Perceived barriers to using lung cancer genetic test was measured using a 9-item scale developed from items used by Smith and Croyle (1995) [29], Sanderson et al (2004) [30], Nexoe et al (1999) [31], and Bunn et al (2002) [13], using a 5-point Likert scale (1=strongly disagree to 5=strongly agree). Perceived benefits of using lung cancer genetic test was measured using a 4-item scale developed from items used by Hahn et al (2006) [32], and Bunn et al (2002) [13], that used a Likert scale (1=strongly disagree to 5=strongly agree).

In addition to these, standard survey items were used to assess age, gender, race/ethnicity, education and family history of lung cancer. Family history of lung cancer was measured based on how closely related the participant was to the diagnosed relative, such as, first degree relative, second degree relative, distant relative. Participants were asked to choose the best suitable option provided.

2.2. Data Entry and Analysis

All completed survey data were screened for completeness and entered into SPSS version 17.0. Descriptive, reliability, factor, and regression analyses were conducted. For descriptive analysis, individual item frequencies, means and standard deviation were calculated. Total mean scores were calculated for each scale by summating responses on all items within the scale. These total mean scores were used to conduct regression analyses using a statistical significance of P<0.05.

3. Results

A total of 390 of 620 residents approached participated in the study (62.9% response rate). Of these, 360 (58%) had complete responses. Participants varied in age, race and education. Over half (52%) were female; 52% also had an annual income of less than $50,000; 60% were nonsmokers; and 67% had no family history of lung cancer (Table 1). Median age, education and gender were comparable to that of the general United States population, and comparable to the New Jersey population in terms of median age and gender (US Census 2011). The exploratory factor analysis and reliability analysis as described in Table 2 showed that the scales utilized in the study had excellent psychometric properties.

3.1. Descriptive Analysis of Study Variables

Individual item and scale mean scores for each measure used in this study are presented in Table 3. Overall, less than one-third (28.6%) of participants were aware of genetic testing. The highest awareness was for availability of genetic tests for the risk of breast cancer (63%), and the lowest for the risk of lung cancer (55.8%).

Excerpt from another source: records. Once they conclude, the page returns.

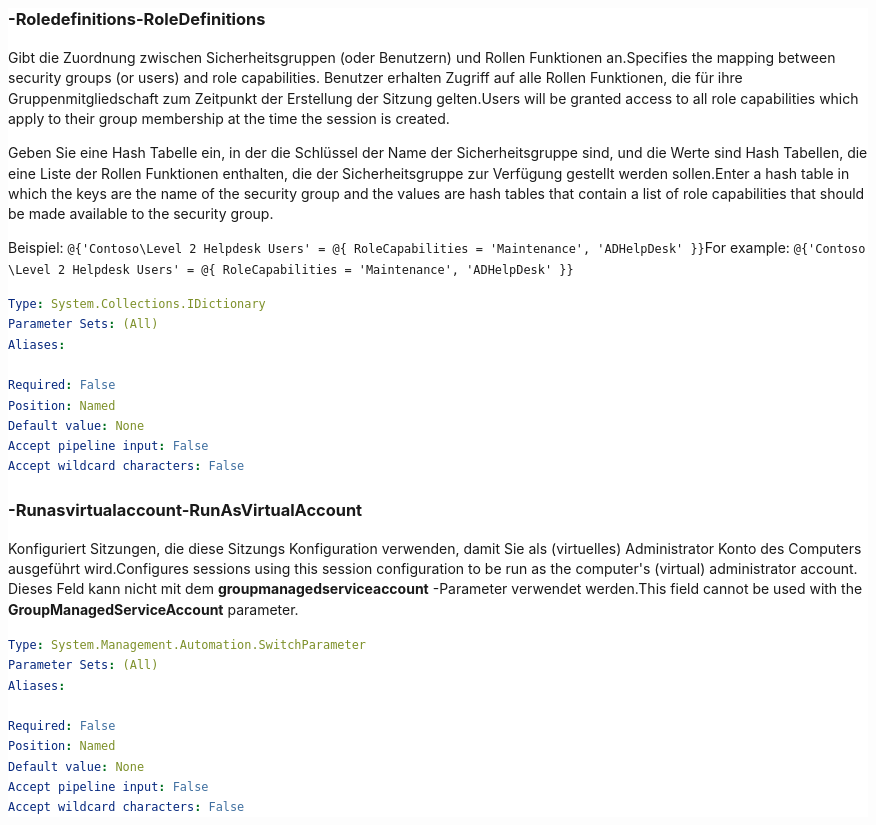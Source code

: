### <span data-ttu-id="8229c-277">-Roledefinitions</span><span class="sxs-lookup"><span data-stu-id="8229c-277">-RoleDefinitions</span></span>

<span data-ttu-id="8229c-278">Gibt die Zuordnung zwischen Sicherheitsgruppen (oder Benutzern) und Rollen Funktionen an.</span><span class="sxs-lookup"><span data-stu-id="8229c-278">Specifies the mapping between security groups (or users) and role capabilities.</span></span> <span data-ttu-id="8229c-279">Benutzer erhalten Zugriff auf alle Rollen Funktionen, die für ihre Gruppenmitgliedschaft zum Zeitpunkt der Erstellung der Sitzung gelten.</span><span class="sxs-lookup"><span data-stu-id="8229c-279">Users will be granted access to all role capabilities which apply to their group membership at the time the session is created.</span></span>

<span data-ttu-id="8229c-280">Geben Sie eine Hash Tabelle ein, in der die Schlüssel der Name der Sicherheitsgruppe sind, und die Werte sind Hash Tabellen, die eine Liste der Rollen Funktionen enthalten, die der Sicherheitsgruppe zur Verfügung gestellt werden sollen.</span><span class="sxs-lookup"><span data-stu-id="8229c-280">Enter a hash table in which the keys are the name of the security group and the values are hash tables that contain a list of role capabilities that should be made available to the security group.</span></span>

<span data-ttu-id="8229c-281">Beispiel: `@{'Contoso\Level 2 Helpdesk Users' = @{ RoleCapabilities = 'Maintenance', 'ADHelpDesk' }}`</span><span class="sxs-lookup"><span data-stu-id="8229c-281">For example: `@{'Contoso\Level 2 Helpdesk Users' = @{ RoleCapabilities = 'Maintenance', 'ADHelpDesk' }}`</span></span>

```yaml
Type: System.Collections.IDictionary
Parameter Sets: (All)
Aliases:

Required: False
Position: Named
Default value: None
Accept pipeline input: False
Accept wildcard characters: False
```

### <span data-ttu-id="8229c-282">-Runasvirtualaccount</span><span class="sxs-lookup"><span data-stu-id="8229c-282">-RunAsVirtualAccount</span></span>

<span data-ttu-id="8229c-283">Konfiguriert Sitzungen, die diese Sitzungs Konfiguration verwenden, damit Sie als (virtuelles) Administrator Konto des Computers ausgeführt wird.</span><span class="sxs-lookup"><span data-stu-id="8229c-283">Configures sessions using this session configuration to be run as the computer's (virtual) administrator account.</span></span> <span data-ttu-id="8229c-284">Dieses Feld kann nicht mit dem **groupmanagedserviceaccount** -Parameter verwendet werden.</span><span class="sxs-lookup"><span data-stu-id="8229c-284">This field cannot be used with the **GroupManagedServiceAccount** parameter.</span></span>

```yaml
Type: System.Management.Automation.SwitchParameter
Parameter Sets: (All)
Aliases:

Required: False
Position: Named
Default value: None
Accept pipeline input: False
Accept wildcard characters: False
```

Participants perceived their susceptibility to lung cancer to be moderate, with items related to perceived susceptibility of lung cancer for smokers demonstrating higher means when compared to other items in the susceptibility scale. This suggested that most people in the study believed smokers were at higher risk for lung cancer. Participants perceived moderate barriers to using genetic testing for lung cancer. These barriers were related to the financial burden of purchasing and using the test. In addition, apprehension of being at high risk to develop lung cancer was itself a barrier. Only about 35% of participants intended to use genetic testing within the next 2 months, whereas about 43% intended to use it within the next 1 year, indicating the overall intention and interest in the test was moderate.

Table 2. Results of Exploratory Factor Analysis of Study Scales (Factor loadings and communalities based on a principle components analysis with varimax rotation)

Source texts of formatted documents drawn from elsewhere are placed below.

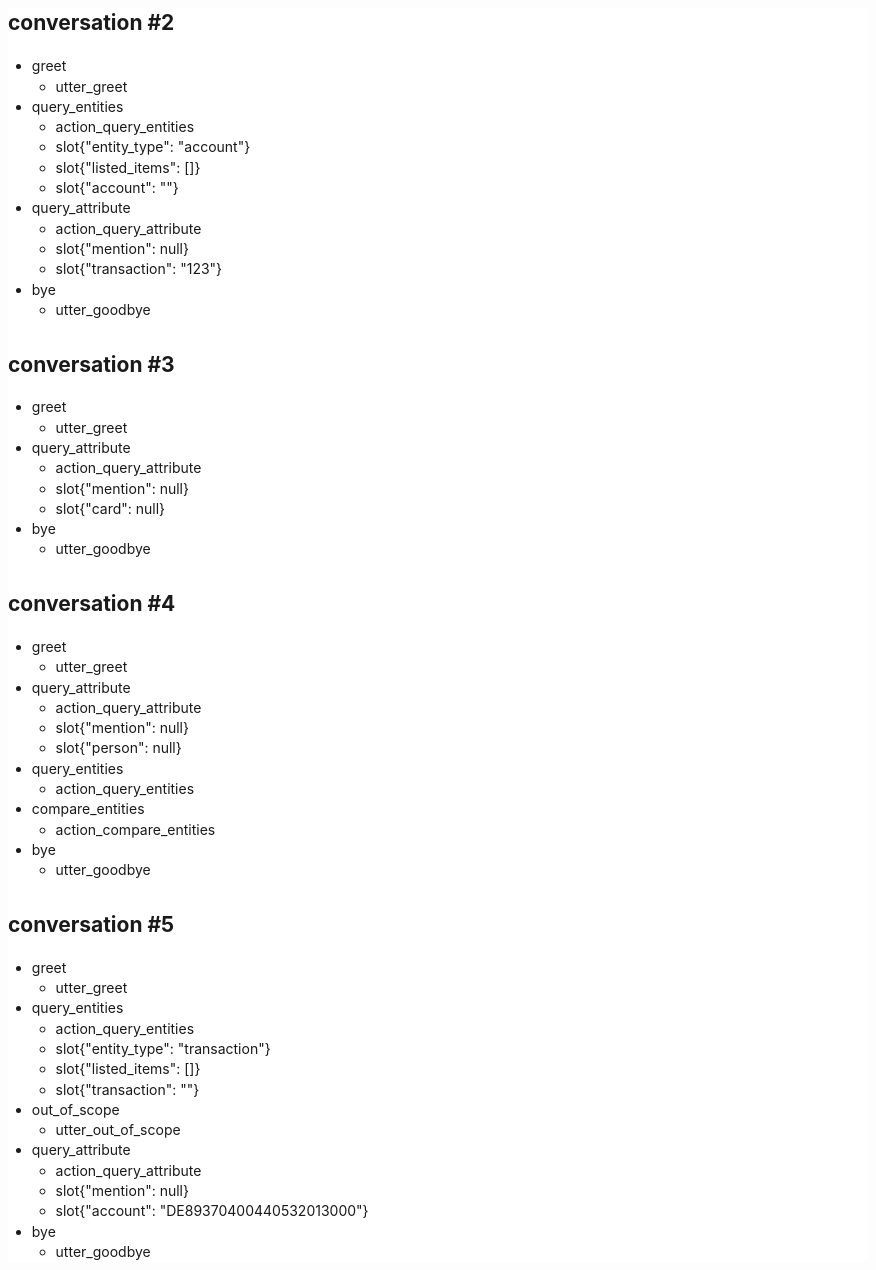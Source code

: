 ## conversation #2
* greet
  - utter_greet
* query_entities
  - action_query_entities
  - slot{"entity_type": "account"}
  - slot{"listed_items": []}
  - slot{"account": ""}
* query_attribute
  - action_query_attribute
  - slot{"mention": null}
  - slot{"transaction": "123"}
* bye
  - utter_goodbye

## conversation #3
* greet
  - utter_greet
* query_attribute
  - action_query_attribute
  - slot{"mention": null}
  - slot{"card": null}
* bye
  - utter_goodbye

## conversation #4
* greet
  - utter_greet
* query_attribute
  - action_query_attribute
  - slot{"mention": null}
  - slot{"person": null}
* query_entities
  - action_query_entities
* compare_entities
  - action_compare_entities
* bye
  - utter_goodbye

## conversation #5
* greet
  - utter_greet
* query_entities
  - action_query_entities
  - slot{"entity_type": "transaction"}
  - slot{"listed_items": []}
  - slot{"transaction": ""}
* out_of_scope
  - utter_out_of_scope
* query_attribute
  - action_query_attribute
  - slot{"mention": null}
  - slot{"account": "DE89370400440532013000"}
* bye
  - utter_goodbye

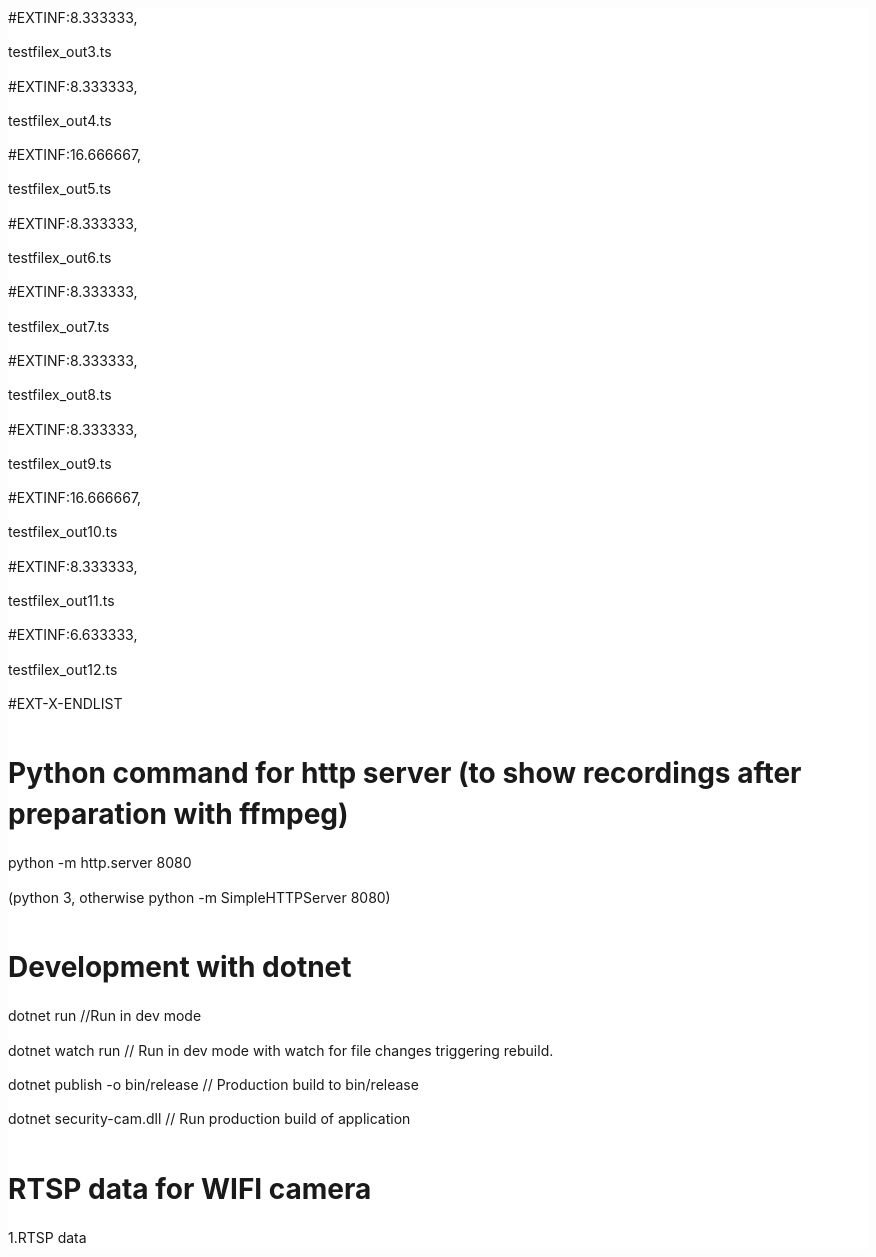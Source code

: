 #EXTINF:8.333333,

testfilex\_out3.ts

#EXTINF:8.333333,

testfilex\_out4.ts

#EXTINF:16.666667,

testfilex\_out5.ts

#EXTINF:8.333333,

testfilex\_out6.ts

#EXTINF:8.333333,

testfilex\_out7.ts

#EXTINF:8.333333,

testfilex\_out8.ts

#EXTINF:8.333333,

testfilex\_out9.ts

#EXTINF:16.666667,

testfilex\_out10.ts

#EXTINF:8.333333,

testfilex\_out11.ts

#EXTINF:6.633333,

testfilex\_out12.ts

#EXT-X-ENDLIST

# Python command for http server (to show recordings after preparation with ffmpeg)

python -m http.server 8080

(python 3, otherwise python -m SimpleHTTPServer 8080)
#
# Development with dotnet
dotnet run  //Run in dev mode

dotnet watch run   // Run in dev mode with watch for file changes triggering rebuild.

dotnet publish -o bin/release   // Production build to bin/release

dotnet security-cam.dll  // Run production build of application

# RTSP data for WIFI camera 
1.RTSP data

Table 3. Descriptive Analysis of Study Variables

3.2. Regression Analysis

Two linear regression models were used to examine and identify predictors of intention to use genetic testing for the risk of lung cancer. The first model examined the demographic predictors (Gender, Age, Ethnicity, Education, Annual Income, Number of Household Smokers, Lung Cancer Family History, Smoking Habits) to predict intention to use genetic testing to evaluate participants’ perceived risk of lung cancer. The model accounted for 10% of variance in intention of using genetic testing for the risk of lung cancer among participants. As shown in Table 4, Gender (β=-0.441, α=0.032), Education (β=-0.246, α=0.001), and Smoking Habits (Non-Smokers, β=-0.589, α=0.029) were found to be significant predictors. This suggested that participants who were male, high school educated, and smokers had greater intention to use genetic testing for the risk of lung cancer. The second model identified whether awareness and perceived beliefs (susceptibility, severity, barriers and benefits) were significant predictors of intention to use genetic testing. In this model, perceived benefits (β=0.174, α=0.000) was the only significant variable to predict intention. This suggested participants who believed genetic testing was more beneficial demonstrated greater intention to use it for the lung cancer risk. These variables accounted for 7.8% variance in intention among participants to use the test for the risk of lung cancer.

Table 4. Results from Regression Analysis

4. Discussion

Almost half of the participants were aware that genetic tests existed for the risk of various cancers, which is similar to prior studies [13, 23]. However, awareness was lowest for the availability of genetic testing for the risk of lung cancer. This may be because genetic tests for lung cancer risk have only recently been advertised, and primarily advertised to smokers. Overall, the participants perceived themselves as moderately susceptible to lung cancer. This is unlike other population-based studies which showed higher perceived susceptibility to breast and colon cancer [13, 17]. Perceived susceptibility in this study may have been moderate because it is mostly believed that only smoking is the cause of lung cancer [33], and the sample constituted about 77% former- and non-smokers. This is important because smoking is one of the biggest risk factors for lung cancer, but not the only risk factor. Thus, it appears that there is a need for programs that educate the public’s understanding of the risk factors for lung cancer (besides smoking).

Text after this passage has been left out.